# Favorite Trails in the Uintas



## huntfishnride (Jan 25, 2012)

I am looking at doing a pack trip this summer in the Uintas. In years past I have ridden out of the Henrys Fork, China Meadows, Blacks Fork, Christmas Meadows and Grandview(Grandaddy) TrailHeads.

I know at least a few on here have ridden the Uintas quite a bit and I would like to hear what your favorite trails/ lakes are and why? 
Thanks.


----------



## justicehorse (Oct 17, 2012)

I live so close to the Uintas that I mostly do day rides or quick overnight trips, and I can't really say there's any place in particular I'd recommend going. BCHU set up a campground staging area on lower mirror lake highway that could be an option. There is also an area on north side of 40 by strawberry where there is an annual aerc endurance ride that is very pretty. Personally, I'd prefer heading south into red-rock country or if I'm in the mood for forest type scenery, going east by Vernal. 

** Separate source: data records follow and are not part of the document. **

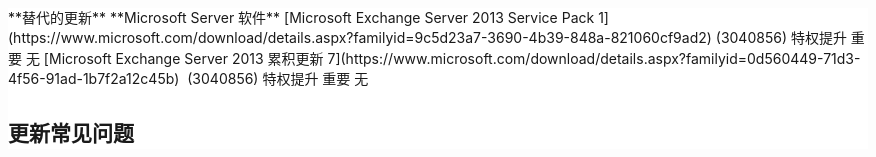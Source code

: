 </td>
<td style="border:1px solid black;">
**替代的更新**

</td>
</tr>
<tr>
<td style="border:1px solid black;" colspan="4">
**Microsoft Server 软件**

</td>
</tr>
<tr>
<td style="border:1px solid black;">
[Microsoft Exchange Server 2013 Service Pack 1](https://www.microsoft.com/download/details.aspx?familyid=9c5d23a7-3690-4b39-848a-821060cf9ad2)  
(3040856)

</td>
<td style="border:1px solid black;">
特权提升

</td>
<td style="border:1px solid black;">
重要

</td>
<td style="border:1px solid black;">
无

</td>
</tr>
<tr>
<td style="border:1px solid black;">
[Microsoft Exchange Server 2013 累积更新 7](https://www.microsoft.com/download/details.aspx?familyid=0d560449-71d3-4f56-91ad-1b7f2a12c45b)   
(3040856)

</td>
<td style="border:1px solid black;">
特权提升

</td>
<td style="border:1px solid black;">
重要

</td>
<td style="border:1px solid black;">
无

</td>
</tr>
</table> 

更新常见问题
------------
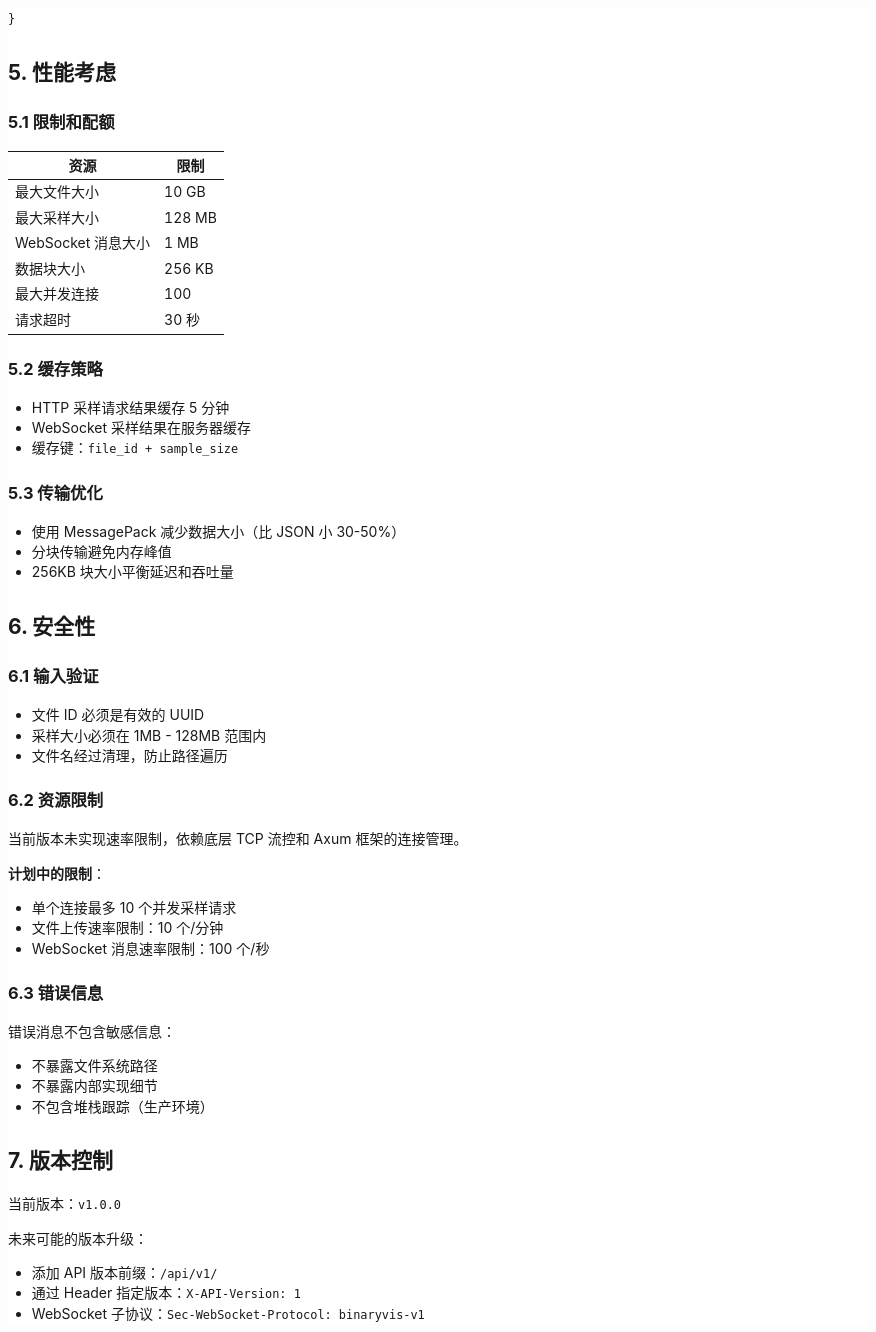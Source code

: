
 ```javascript
}
```

## 5. 性能考虑

### 5.1 限制和配额

| 资源 | 限制 |
|-----|------|
| 最大文件大小 | 10 GB |
| 最大采样大小 | 128 MB |
| WebSocket 消息大小 | 1 MB |
| 数据块大小 | 256 KB |
| 最大并发连接 | 100 |
| 请求超时 | 30 秒 |

### 5.2 缓存策略

- HTTP 采样请求结果缓存 5 分钟
- WebSocket 采样结果在服务器缓存
- 缓存键：`file_id + sample_size`

### 5.3 传输优化

- 使用 MessagePack 减少数据大小（比 JSON 小 30-50%）
- 分块传输避免内存峰值
- 256KB 块大小平衡延迟和吞吐量

## 6. 安全性

### 6.1 输入验证

- 文件 ID 必须是有效的 UUID
- 采样大小必须在 1MB - 128MB 范围内
- 文件名经过清理，防止路径遍历

### 6.2 资源限制

当前版本未实现速率限制，依赖底层 TCP 流控和 Axum 框架的连接管理。

**计划中的限制**：
- 单个连接最多 10 个并发采样请求
- 文件上传速率限制：10 个/分钟
- WebSocket 消息速率限制：100 个/秒

### 6.3 错误信息

错误消息不包含敏感信息：
- 不暴露文件系统路径
- 不暴露内部实现细节
- 不包含堆栈跟踪（生产环境）

## 7. 版本控制

当前版本：`v1.0.0`

未来可能的版本升级：
- 添加 API 版本前缀：`/api/v1/`
- 通过 Header 指定版本：`X-API-Version: 1`
- WebSocket 子协议：`Sec-WebSocket-Protocol: binaryvis-v1`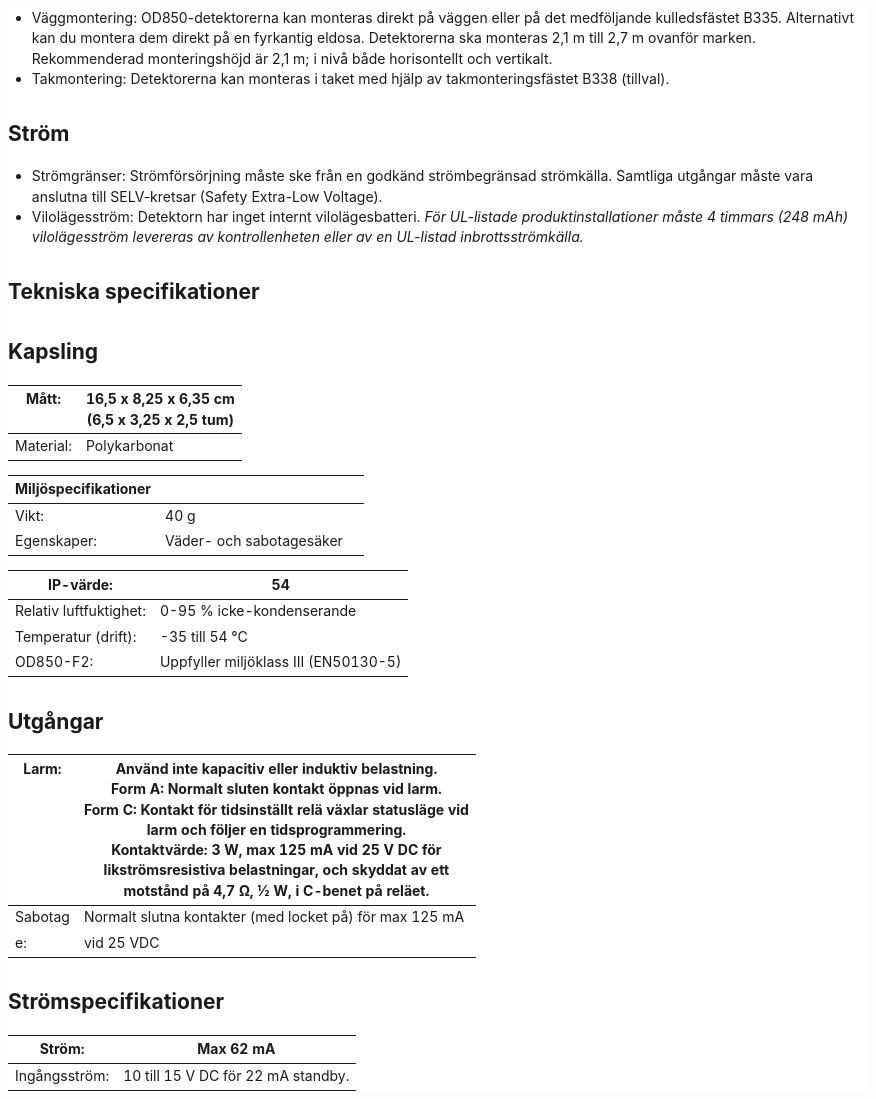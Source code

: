 - Väggmontering: OD850-detektorerna kan monteras direkt på väggen eller på det medföljande kulledsfästet B335. Alternativt kan du montera dem direkt på en fyrkantig eldosa. Detektorerna ska monteras 2,1 m till 2,7 m ovanför marken. Rekommenderad monteringshöjd är 2,1 m; i nivå både horisontellt och vertikalt.
- Takmontering: Detektorerna kan monteras i taket med hjälp av takmonteringsfästet B338 (tillval).

## **Ström**

- Strömgränser: Strömförsörjning måste ske från en godkänd strömbegränsad strömkälla. Samtliga utgångar måste vara anslutna till SELV-kretsar (Safety Extra-Low Voltage).
- Vilolägesström: Detektorn har inget internt vilolägesbatteri. *För UL-listade produktinstallationer måste 4 timmars (248 mAh) vilolägesström levereras av kontrollenheten eller av en UL-listad inbrottsströmkälla.*

## **Tekniska specifikationer**

## **Kapsling**

| Mått:     | 16,5 x 8,25 x 6,35 cm<br>(6,5 x 3,25 x 2,5 tum) |
|-----------|-------------------------------------------------|
| Material: | Polykarbonat                                    |

| Miljöspecifikationer |                          |  |
|----------------------|--------------------------|--|
| Vikt:                | 40 g                     |  |
| Egenskaper:          | Väder- och sabotagesäker |  |

| IP-värde:              | 54                                   |
|------------------------|--------------------------------------|
| Relativ luftfuktighet: | 0-95 % icke-kondenserande            |
| Temperatur (drift):    | -35 till 54 °C                       |
| OD850-F2:              | Uppfyller miljöklass III (EN50130-5) |

## **Utgångar**

| Larm:   | Använd inte kapacitiv eller induktiv belastning.<br>Form A: Normalt sluten kontakt öppnas vid larm.<br>Form C: Kontakt för tidsinställt relä växlar statusläge vid<br>larm och följer en tidsprogrammering.<br>Kontaktvärde: 3 W, max 125 mA vid 25 V DC för<br>likströmsresistiva belastningar, och skyddat av ett<br>motstånd på 4,7 Ω, ½ W, i C-benet på reläet. |
|---------|---------------------------------------------------------------------------------------------------------------------------------------------------------------------------------------------------------------------------------------------------------------------------------------------------------------------------------------------------------------------|
| Sabotag | Normalt slutna kontakter (med locket på) för max 125 mA                                                                                                                                                                                                                                                                                                             |
| e:      | vid 25 VDC                                                                                                                                                                                                                                                                                                                                                          |

## **Strömspecifikationer**

| Ström:        | Max 62 mA                          |
|---------------|------------------------------------|
| Ingångsström: | 10 till 15 V DC för 22 mA standby. |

Sorry I'm not much help with this one.


----------



## Painted Horse (Dec 29, 2006)

I started the Strawberry ride and managed it for 6 years before I got tired of putting it on and turned it over to Howard and Louise who have been operating it as AERC event. They still use most of the same trails I laid out back in 90s. I still enjoy riding this area and usually make a couple trips up each summer. There is a nice Cattle corral at Mill B that you can use IF the ranchers are not using it. They get first rights to it and if they ask you to move, You need to move your horses. And while strawberry is beautiful. It is not Wilderness.

I have also ridden in almost all of the North Slope trails. Blacks Fork, China Meadows, Henrys Fork, Hoop Lake, Spirit Lake. Beaver Dam Reservoir, and Brownie Lake. As well as most of the trails off the Mirror Lake hiway, East Fork of the Bear, Stillwater at Christmas Meadows, the Highline trail (into both Naturalist and Four Lakes basin), and around Whitney Reservoir. I've crossed over Rocky Sea and Cyclone Passes into the Upper Rock Creek area. But I've never rode up Rock Creek from below.

From the South Slope, I've gone in Grand Daddy Lake, Moon Lake ( both into Brown Duck Basin and Lake Creek) Up the Yellowstone River and into the Garfield Basin and Swift Creek in to the Timothys. South Slope is steeper, much more rocky, is a little more open with more Ponderosa pines around the trail heads, Usually starting at lower elevations, so more verticle climbs than trails off the North Slope. More Elk and fewer Moose.

I have not explored the WhiteRock or the Uinta Drainages. Something I guess I need to put on my bucket list.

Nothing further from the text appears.